The post method allows the user to send a body along with the default API parameters. Usually, we want the body to be in JSON format. Since this body is not delivered directly in the URL, but as a text, we have to parse this text and fetch the arguments. The flask _restful
package offers the RequestParser
class for that. We simply add all the arguments we expect to find in the JSON input with the .add_argument()
method and parse them into a dictionary. We then convert it into an array and return the prediction of our model as JSON.
class Predict(Resource):
@staticmethod
def post():
parser = reqparse.RequestParser()
parser.add_argument('petal_length')
parser.add_argument('petal_width')
parser.add_argument('sepal_length')
parser.add_argument('sepal_width')
args = parser.parse_args() # creates dict
X_new = np.fromiter(args.values(), dtype=float) # convert input to array
out = {'Prediction': IRIS_MODEL.predict([X_new])[0]}
return out, 200
You might be wondering what the 200
is that we are returning at the end: For APIs, some HTTP status codes are displayed when sending requests. You all might be familiar with the famous 404 - page not found
code. 200
just means that the request has been received successfully. You basically let the user know that everything went according to plan.
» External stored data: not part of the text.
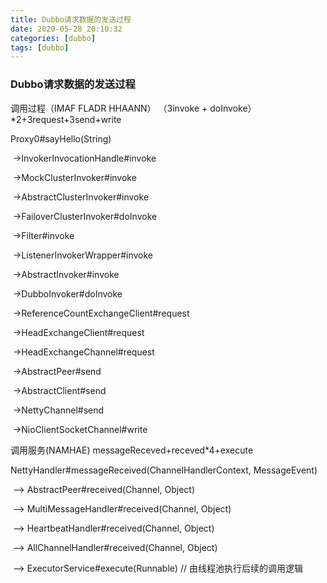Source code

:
 ```yaml
---
title: Dubbo请求数据的发送过程
date: 2020-05-28 20:10:32
categories: [dubbo]
tags: [dubbo]
---
```


### Dubbo请求数据的发送过程

调用过程（IMAF FLADR HHAANN） （3invoke + doInvoke）*2+3request+3send+write

Proxy0#sayHello(String)

​	->InvokerInvocationHandle#invoke

​		->MockClusterInvoker#invoke

​			->AbstractClusterInvoker#invoke

​				->FailoverClusterInvoker#doInvoke

​					->Filter#invoke

​						->ListenerInvokerWrapper#invoke

​							->AbstractInvoker#invoke

​								->DubboInvoker#doInvoke

​									->ReferenceCountExchangeClient#request

​										->HeadExchangeClient#request

​											->HeadExchangeChannel#request

​												->AbstractPeer#send

​													->AbstractClient#send

​														->NettyChannel#send

​															->NioClientSocketChannel#write





调用服务(NAMHAE)  messageReceved+receved*4+execute

NettyHandler#messageReceived(ChannelHandlerContext, MessageEvent)  

​	—> AbstractPeer#received(Channel, Object)    

​		—> MultiMessageHandler#received(Channel, Object)      

​			—> HeartbeatHandler#received(Channel, Object)        

​				—> AllChannelHandler#received(Channel, Object)          

​					—> ExecutorService#execute(Runnable)    // 由线程池执行后续的调用逻辑

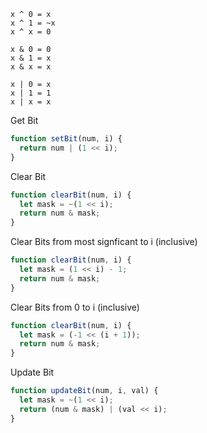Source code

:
 ```
x ^ 0 = x
x ^ 1 = ~x
x ^ x = 0

x & 0 = 0
x & 1 = x
x & x = x

x | 0 = x
x | 1 = 1
x | x = x
```

Get Bit

```js
function setBit(num, i) {
  return num | (1 << i);
}
```

Clear Bit

```js
function clearBit(num, i) {
  let mask = ~(1 << i);
  return num & mask;
}
```

Clear Bits from most signficant to i (inclusive)

```js
function clearBit(num, i) {
  let mask = (1 << i) - 1;
  return num & mask;
}
```

Clear Bits from 0 to i (inclusive)

```js
function clearBit(num, i) {
  let mask = (-1 << (i + 1));
  return num & mask;
}
```

Update Bit

```js
function updateBit(num, i, val) {
  let mask = ~(1 << i);
  return (num & mask) | (val << i);
}
```

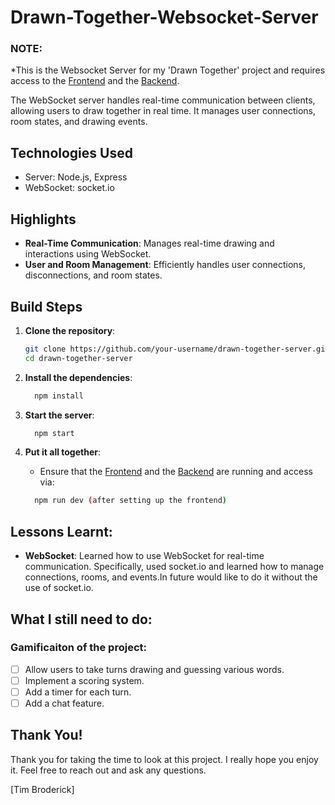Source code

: # Drawn-Together-Websocket-Server

### NOTE:
*This is the Websocket Server for my 'Drawn Together' project and requires access to the [Frontend](https://github.com/TimBroderick44/Drawn-Together-Frontend) and the [Backend](https://github.com/TimBroderick44/Drawn-Together-Backend).

The WebSocket server handles real-time communication between clients, allowing users to draw together in real time. It manages user connections, room states, and drawing events.

## Technologies Used

- Server: Node.js, Express
- WebSocket: socket.io

## Highlights

- **Real-Time Communication**: Manages real-time drawing and interactions using WebSocket.
- **User and Room Management**: Efficiently handles user connections, disconnections, and room states.

## Build Steps

1. **Clone the repository**:
   ```bash
   git clone https://github.com/your-username/drawn-together-server.git
   cd drawn-together-server
    ```

2. **Install the dependencies**:
    ```bash
      npm install
    ```

3. **Start the server**:
    ```bash
      npm start
    ```

4. **Put it all together**:
   - Ensure that the [Frontend](https://github.com/TimBroderick44/Drawn-Together-Frontend) and the [Backend](https://github.com/TimBroderick44/Drawn-Together-Backend) are running and access via:
    ```bash
      npm run dev (after setting up the frontend)
    ```

## Lessons Learnt:

- **WebSocket**: Learned how to use WebSocket for real-time communication. Specifically, used socket.io and learned how to manage connections, rooms, and events.In future would like to do it without the use of socket.io.

## What I still need to do:

### Gamificaiton of the project:

-   [ ] Allow users to take turns drawing and guessing various words. 
-   [ ] Implement a scoring system.
-   [ ] Add a timer for each turn.
-   [ ] Add a chat feature.
  
## Thank You!

Thank you for taking the time to look at this project. I really hope you enjoy it.
Feel free to reach out and ask any questions.

[Tim Broderick]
In the end, you just have to add the Predict
class as a resource to the API, and write the main function:
API.add_resource(Predict, '/predict')
if __name__ == '__main__':
APP.run(debug=True, port='1080')
The '/predict'
you see in the .add_resource()
call, is the so-called API endpoint. Through this endpoint, users of your API will be able to access and send (in this case) POST requests. If you don’t define a port, port 5000 will be the default.
You can see the whole code for the app again here:
# app.py
from flask import Flask
from flask_restful import Api, Resource, reqparse
from sklearn.externals import joblib
import numpy as np
APP = Flask(__name__)
API = Api(APP)
IRIS_MODEL = joblib.load('iris.mdl')
class Predict(Resource):
@staticmethod
def post():
parser = reqparse.RequestParser()
parser.add_argument('petal_length')
parser.add_argument('petal_width')
parser.add_argument('sepal_length')
parser.add_argument('sepal_width')
args = parser.parse_args() # creates dict
X_new = np.fromiter(args.values(), dtype=float) # convert input to array
out = {'Prediction': IRIS_MODEL.predict([X_new])[0]}
return out, 200
API.add_resource(Predict, '/predict')
if __name__ == '__main__':
APP.run(debug=True, port='1080')
Run the API
Now it’s time to run and test our API!
To run the app, simply open a terminal in the same directory as your app.py
script and run this command.
python run app.py
You should now get a notification, that the API runs on your localhost in the port you defined. There are several ways of accessing the API once it is deployed. For debugging and testing purposes, I usually use tools like Postman. We can also access the API from within a Python application, just like another user might want to do to use your model in their code.
We use the requests module, by first defining the URL to access and the body to send along with our HTTP request:
import requests
url = 'http://127.0.0.1:1080/predict' # localhost and the defined port + endpoint
body = {
"petal_length": 2,
"sepal_length": 2,
"petal_width": 0.5,
"sepal_width": 3
}
response = requests.post(url, data=body)
response.json()
The output should look something like this:
Out[1]: {'Prediction': 'iris-versicolor'}
That’s how easy it is to include an API call in your Python code! Please note that this API is just running on your localhost. You would have to deploy the API to a live server (e.g., on AWS) for others to access it.
Conclusion
In this blog article, you got a brief overview of how to build a REST API to serve your machine learning model with a web interface. Further, you now understand how to integrate simple API requests into your Python code. For the next step, maybe try securing your APIs? If you are interested in learning how to build an API with R, you should check out this post. I hope that this gave you a solid introduction to the concept and that you will be building your own APIs immediately. Happy coding!